1. A logical operation method among plural sets, comprising,
classifying records constituting the sets, into predetermined segments, with respect to each of the sets, subjecting the records belonging to the same segment to a logical operation among the sets, obtaining operation results, and calculating a direct sum of the operation results of the respective segments, wherein,
the segment allows all the records belonging to the plural sets to be categorized uniquely.
2. The logical operation method according to claim 1, wherein,
when the logical operation is performed, a size of the segment is determined in accordance with a size of a memory for loading.
3. The logical operation method according to claim 2, wherein,
the size of the segment is determined in such a manner that a total size of all the records classified into the segment does not exceed the size of the memory.
4. The logical operation method according to claim 1, wherein,
the segment is defined by a value range of the records.
5. The logical operation method according to claim 1, wherein,
the segment is defined by a residue that is obtained by a division with a predetermined integer equal to or larger than two.
6. An information processor for performing a logical operation among plural sets, comprising,
a classifier configured to classify all records constituting the sets into predetermined segments, with respect to each of the sets,
a logical operation part configured to subject the records belonging to the same segment to a logical operation among the sets, and obtain an operation result, and
a direct summation part configured to calculate a direct sum of the operation results of the respective segments, wherein,
the segment allows all the records belonging to the plural sets to be categorized uniquely.

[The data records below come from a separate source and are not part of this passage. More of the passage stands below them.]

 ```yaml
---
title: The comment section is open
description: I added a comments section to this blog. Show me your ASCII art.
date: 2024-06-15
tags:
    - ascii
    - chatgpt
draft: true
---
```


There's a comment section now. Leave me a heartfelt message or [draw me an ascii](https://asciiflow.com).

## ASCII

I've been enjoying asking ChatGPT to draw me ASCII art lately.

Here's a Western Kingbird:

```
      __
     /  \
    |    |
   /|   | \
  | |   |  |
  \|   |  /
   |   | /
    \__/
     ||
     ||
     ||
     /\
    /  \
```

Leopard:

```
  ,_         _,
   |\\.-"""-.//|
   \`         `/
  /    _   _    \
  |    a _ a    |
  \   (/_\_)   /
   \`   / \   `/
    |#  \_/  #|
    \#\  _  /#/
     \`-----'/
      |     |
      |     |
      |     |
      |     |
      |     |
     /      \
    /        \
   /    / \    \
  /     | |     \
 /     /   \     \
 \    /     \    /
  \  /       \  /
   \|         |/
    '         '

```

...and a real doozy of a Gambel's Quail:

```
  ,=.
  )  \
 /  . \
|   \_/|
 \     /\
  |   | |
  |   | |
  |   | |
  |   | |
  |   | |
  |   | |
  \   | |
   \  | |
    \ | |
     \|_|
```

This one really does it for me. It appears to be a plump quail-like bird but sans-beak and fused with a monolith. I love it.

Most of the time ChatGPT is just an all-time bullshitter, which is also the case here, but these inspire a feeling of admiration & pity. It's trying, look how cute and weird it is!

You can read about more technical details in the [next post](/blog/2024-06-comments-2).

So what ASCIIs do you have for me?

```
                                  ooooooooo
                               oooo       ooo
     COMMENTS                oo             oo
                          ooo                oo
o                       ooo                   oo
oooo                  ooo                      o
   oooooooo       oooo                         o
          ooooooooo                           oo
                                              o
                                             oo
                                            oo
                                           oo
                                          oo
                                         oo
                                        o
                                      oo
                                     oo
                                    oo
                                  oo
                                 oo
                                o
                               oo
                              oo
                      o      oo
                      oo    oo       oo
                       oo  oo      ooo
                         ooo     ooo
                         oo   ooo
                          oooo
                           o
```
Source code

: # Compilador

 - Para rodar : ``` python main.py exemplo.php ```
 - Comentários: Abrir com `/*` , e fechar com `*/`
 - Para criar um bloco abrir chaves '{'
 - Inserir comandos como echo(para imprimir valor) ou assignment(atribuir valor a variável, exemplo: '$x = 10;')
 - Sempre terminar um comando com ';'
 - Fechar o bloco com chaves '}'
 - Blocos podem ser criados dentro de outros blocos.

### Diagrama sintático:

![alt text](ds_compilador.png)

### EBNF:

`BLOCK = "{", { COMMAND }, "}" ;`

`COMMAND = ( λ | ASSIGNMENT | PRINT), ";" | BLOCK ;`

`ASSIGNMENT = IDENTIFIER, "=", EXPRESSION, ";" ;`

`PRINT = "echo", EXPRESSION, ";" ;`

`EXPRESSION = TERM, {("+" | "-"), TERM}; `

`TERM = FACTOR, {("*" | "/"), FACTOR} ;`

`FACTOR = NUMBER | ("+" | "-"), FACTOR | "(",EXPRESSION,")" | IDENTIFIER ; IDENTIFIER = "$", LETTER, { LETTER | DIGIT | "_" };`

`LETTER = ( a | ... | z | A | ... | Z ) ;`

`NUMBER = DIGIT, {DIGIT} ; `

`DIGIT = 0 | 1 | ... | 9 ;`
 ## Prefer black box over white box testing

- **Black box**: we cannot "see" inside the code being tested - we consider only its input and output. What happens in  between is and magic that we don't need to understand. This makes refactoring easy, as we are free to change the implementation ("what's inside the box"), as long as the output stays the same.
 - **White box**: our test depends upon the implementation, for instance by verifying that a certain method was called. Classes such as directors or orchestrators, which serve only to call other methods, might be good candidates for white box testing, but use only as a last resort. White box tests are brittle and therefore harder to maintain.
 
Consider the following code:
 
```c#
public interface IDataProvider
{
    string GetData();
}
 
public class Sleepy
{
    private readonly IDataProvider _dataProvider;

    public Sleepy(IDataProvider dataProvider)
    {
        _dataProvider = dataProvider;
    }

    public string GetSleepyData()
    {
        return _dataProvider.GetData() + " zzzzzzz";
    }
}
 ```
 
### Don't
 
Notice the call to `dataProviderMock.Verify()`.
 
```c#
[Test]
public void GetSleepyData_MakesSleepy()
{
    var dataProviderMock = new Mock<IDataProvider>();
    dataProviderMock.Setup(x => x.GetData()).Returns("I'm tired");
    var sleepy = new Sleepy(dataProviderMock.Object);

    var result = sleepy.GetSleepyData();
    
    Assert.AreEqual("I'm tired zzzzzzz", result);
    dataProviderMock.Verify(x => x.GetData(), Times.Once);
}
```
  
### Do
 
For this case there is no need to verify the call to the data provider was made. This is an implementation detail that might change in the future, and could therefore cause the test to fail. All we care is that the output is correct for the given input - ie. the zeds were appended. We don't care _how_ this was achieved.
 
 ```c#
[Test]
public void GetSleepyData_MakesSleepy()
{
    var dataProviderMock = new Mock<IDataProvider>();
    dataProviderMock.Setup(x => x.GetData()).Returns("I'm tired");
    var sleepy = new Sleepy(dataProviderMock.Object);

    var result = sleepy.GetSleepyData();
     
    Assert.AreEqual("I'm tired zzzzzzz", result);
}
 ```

7. A program causing a computer to function as,
a classifying means configured to classify all records belonging to plural sets, with respect to each of the sets, into segments that allow the records to be categorized uniquely,
a logical operation means configured to subject the records belonging to the same segment to a predetermined logical operation among the sets, and obtain a result of the operation, and
a direct sum means configured to calculate a direct sum of the operation results of the respective segments.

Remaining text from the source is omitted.